Today's plunge takes a bite out of CIEN's impressive 40.5% year-to-date gain. In fact, over the past 40 trading sessions, the stock has outperformed the broader S&P 500 Index (SPX) by more than 37 percentage points, on a relative-strength basis. As a result of today's plunge, CIEN is testing its 20-day moving average -- a trendline that has provided solid support in recent months, and has not been breached on a daily closing basis since Dec. 21.
Sentiment from the options arena has been rather bullish toward the stock, perhaps because of the security's strong showing on the charts in 2012. To begin with, CIEN's Schaeffer's put/call open interest ratio (SOIR) of 1.06 ranks in the 35th percentile of its annual range -- indicating that short-term speculators are more call-heavy than usual toward the equity.
Furthermore, traders on the International Securities Exchange (ISE), Chicago Board Options Exchange (CBOE), and NASDAQ OMX PHLX (PHLX) have bought to open more than six calls for every put during the past 10 sessions.
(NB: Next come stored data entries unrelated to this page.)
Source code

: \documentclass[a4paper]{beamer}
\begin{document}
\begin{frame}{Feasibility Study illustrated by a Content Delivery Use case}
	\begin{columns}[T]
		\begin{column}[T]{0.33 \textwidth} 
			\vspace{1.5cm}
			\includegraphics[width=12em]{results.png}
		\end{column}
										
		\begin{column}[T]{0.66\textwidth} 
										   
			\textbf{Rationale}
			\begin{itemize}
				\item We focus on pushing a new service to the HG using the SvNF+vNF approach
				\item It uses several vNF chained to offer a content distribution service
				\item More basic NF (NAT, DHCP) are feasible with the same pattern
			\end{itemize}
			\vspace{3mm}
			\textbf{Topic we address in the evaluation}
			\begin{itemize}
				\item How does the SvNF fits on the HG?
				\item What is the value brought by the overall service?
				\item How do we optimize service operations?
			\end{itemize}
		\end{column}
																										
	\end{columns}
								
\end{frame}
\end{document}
This ratio ranks just seven percentage points from a 52-week peak, suggesting that bullish bets have been picked up over bearish at a near annual-high clip in recent weeks.
However, not everyone is as seemingly smitten with CIEN. Although short sellers reduced their exposure by 12.4% in the latest reporting period, short interest still accounts for a significant 28.7% of the stock's available float. The apparent bullish bias coming from the options pits may simply be this group of pessimistic players hedging their bets, given CIEN's technical prowess so far this year. Should the stock lose its footing atop its 20-day moving average and continue to add to its 38.6% 52-week deficit, additional bears may be encouraged to climb on board.